Ex-footballer’s portrait joins growing gallery

By Gene Robbins, Managing Editor
   Pro football might have been holding the second round of its annual draft of college players Friday night, but NFL Network analyst Shaun O’Hara knew where he wanted to be.
   It was in Hillsborough, his former hometown, which was honoring him at the annual fine art and photography exhibit as the fifth inductee into its portrait gallery of local heroes.
   Mr. O’Hara stood by as high school artist Jackie Lin pulled the black draping from an oil painting that showed him standing in front of a New York Giants logo, his hand on top of a Super Bowl trophy.
   Mr. O’Hara said he was “in awe” of the work, which he was seeing for the first time.
   Mr. O’Hara played pro ball for 11 years and is most well known as a center on the Giants, including the world championship team in 2008.
   The 1995 Hillsborough High School graduate, who attended and played at Rutgers University, more recently has been involved with a foundation in his name. He and his wife, Amy, launched the foundation in 2009 to increase knowledge and education for life-threatening diseases for which there is limited funding.
   The football metaphor, HIKE, lies hidden in the name — Helping to Increase Knowledge and Education.
   In March 2009, he was honored by the American Ireland Fund as one of today’s most successful and noted Irish Americans.
   Ms. O’Hara accompanied her husband to Friday’s unveiling and art exhibit. They are expecting their first child around Memorial Day.
   The exhibit and the idea of building a collection of notable township people is the brainchild of Kevin Murphy, a township resident, portrait painter and art teacher.
   He painted and donated the first portrait, that of former mayor and Assemblyman Peter J. Biondi, but since then has taken on a high school student apprentice for a year’s training, leading to the youngster painting that year’s portrait for the collection.
   This year, Jackie Lin, a Bridgewater resident, was the artist. She was given a $1,000 honorarium, which only compensates her a bit. Her painting joins those of other historic notables: Mr. Biondi, philanthropist Doris Duke, Olympic runner Joetta Clark Diggs and Anna Case, a noted opera singer of 100 years ago.
   Mr. O’Hara, now a resident of Franklin Lakes, said he was honored to think his likeness would grace the halls of the municipal complex. He had only been in the courtroom one time — for a traffic violation as a youngster. It hadn’t been too many years he was running around the township as an athlete and teenager, he said.
   He said he had looked up the definition of artist and found it was someone who brings sensitivity and imagination to their work. He added more.
   ”Something I admire most in people is doing something with passion,” he said. “When I walk around this room and look at the art and photographs, that, to me, is passion.”
   He added, “Jackie spent 100 hours on this portrait.
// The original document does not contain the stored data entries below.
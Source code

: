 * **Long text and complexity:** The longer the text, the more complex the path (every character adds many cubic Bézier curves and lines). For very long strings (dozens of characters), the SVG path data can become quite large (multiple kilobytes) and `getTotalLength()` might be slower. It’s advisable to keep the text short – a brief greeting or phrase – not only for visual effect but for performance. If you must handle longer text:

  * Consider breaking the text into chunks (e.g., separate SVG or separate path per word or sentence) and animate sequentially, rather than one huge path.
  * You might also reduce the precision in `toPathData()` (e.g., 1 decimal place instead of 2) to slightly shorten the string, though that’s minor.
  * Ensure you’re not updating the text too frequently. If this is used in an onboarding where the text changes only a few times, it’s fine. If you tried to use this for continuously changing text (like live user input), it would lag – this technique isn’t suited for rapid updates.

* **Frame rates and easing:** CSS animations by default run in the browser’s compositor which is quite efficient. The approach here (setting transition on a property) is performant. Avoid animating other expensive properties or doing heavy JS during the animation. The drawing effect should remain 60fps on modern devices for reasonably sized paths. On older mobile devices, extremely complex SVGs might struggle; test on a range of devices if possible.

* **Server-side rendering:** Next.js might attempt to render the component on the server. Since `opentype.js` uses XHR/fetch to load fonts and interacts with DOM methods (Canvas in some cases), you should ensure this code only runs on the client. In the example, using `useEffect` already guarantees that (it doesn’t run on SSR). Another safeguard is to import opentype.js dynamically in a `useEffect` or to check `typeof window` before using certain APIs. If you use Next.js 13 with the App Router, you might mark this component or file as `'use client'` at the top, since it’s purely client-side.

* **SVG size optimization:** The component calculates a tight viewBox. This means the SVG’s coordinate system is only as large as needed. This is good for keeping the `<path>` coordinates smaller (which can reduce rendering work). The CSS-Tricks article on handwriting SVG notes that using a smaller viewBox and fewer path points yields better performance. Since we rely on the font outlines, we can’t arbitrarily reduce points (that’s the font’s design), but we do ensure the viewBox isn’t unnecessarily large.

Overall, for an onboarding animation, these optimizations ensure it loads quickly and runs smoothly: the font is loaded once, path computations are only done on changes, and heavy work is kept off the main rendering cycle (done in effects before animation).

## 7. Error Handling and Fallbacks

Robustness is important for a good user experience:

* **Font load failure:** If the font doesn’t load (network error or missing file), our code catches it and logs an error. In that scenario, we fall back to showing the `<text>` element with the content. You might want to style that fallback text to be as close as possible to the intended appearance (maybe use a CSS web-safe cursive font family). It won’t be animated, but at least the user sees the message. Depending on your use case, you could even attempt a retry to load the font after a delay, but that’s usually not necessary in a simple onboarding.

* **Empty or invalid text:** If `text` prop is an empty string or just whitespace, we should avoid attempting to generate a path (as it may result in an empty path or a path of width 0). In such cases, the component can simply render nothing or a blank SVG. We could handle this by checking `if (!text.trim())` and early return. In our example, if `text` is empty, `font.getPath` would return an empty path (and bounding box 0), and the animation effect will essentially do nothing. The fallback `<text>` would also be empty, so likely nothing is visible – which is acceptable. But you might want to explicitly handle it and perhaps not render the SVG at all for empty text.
That to me is passion.”
   And since her mom had to drive her to the art academy, that was passion, too, he said.
   As for the artist, Ms. Lin said she preferred to “let her work speak for herself.” She said she admired Mr. Murphy’s dedication and his openness. He was always there, and the studio and artists became like family, she said.
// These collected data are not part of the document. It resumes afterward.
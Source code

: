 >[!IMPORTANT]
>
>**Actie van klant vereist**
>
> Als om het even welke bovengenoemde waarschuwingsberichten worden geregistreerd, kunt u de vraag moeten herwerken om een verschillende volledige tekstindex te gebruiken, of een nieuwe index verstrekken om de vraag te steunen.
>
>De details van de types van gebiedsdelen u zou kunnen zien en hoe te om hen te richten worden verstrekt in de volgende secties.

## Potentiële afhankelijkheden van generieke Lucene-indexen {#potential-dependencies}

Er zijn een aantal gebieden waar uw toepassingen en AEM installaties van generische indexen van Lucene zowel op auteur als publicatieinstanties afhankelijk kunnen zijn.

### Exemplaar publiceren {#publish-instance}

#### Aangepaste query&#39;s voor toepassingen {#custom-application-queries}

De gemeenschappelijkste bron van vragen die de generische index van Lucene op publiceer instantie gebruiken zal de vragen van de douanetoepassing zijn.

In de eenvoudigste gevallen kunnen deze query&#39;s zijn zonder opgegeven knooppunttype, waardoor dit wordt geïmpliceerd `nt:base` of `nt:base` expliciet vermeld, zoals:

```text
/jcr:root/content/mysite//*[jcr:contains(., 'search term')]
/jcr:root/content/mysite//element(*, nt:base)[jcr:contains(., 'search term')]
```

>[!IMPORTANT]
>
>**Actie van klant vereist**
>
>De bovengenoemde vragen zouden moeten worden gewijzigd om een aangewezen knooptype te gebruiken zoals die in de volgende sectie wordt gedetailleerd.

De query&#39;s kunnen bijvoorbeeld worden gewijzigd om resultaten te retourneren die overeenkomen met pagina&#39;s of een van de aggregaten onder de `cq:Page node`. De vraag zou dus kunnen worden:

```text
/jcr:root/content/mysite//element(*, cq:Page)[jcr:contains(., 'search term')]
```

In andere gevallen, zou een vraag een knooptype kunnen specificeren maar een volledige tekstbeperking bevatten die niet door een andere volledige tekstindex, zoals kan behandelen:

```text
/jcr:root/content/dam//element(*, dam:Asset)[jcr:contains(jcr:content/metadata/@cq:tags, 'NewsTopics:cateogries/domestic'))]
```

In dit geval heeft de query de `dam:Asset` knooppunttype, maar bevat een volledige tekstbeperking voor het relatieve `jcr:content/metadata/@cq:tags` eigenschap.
   She began the painting in the third week in March and finished it only Tuesday, three days previous. Mr. Murphy commended her patience and focus.
   ”She can sit for hours and work and not be distracted by anything,” he said. ‘She takes direction well, and you can’t do this type of work if you are not a thoughtful person.”
   Ms. Lin is bound for Columbia University in the fall where she intends to study biomedical engineering — with art always there as a backup, she said.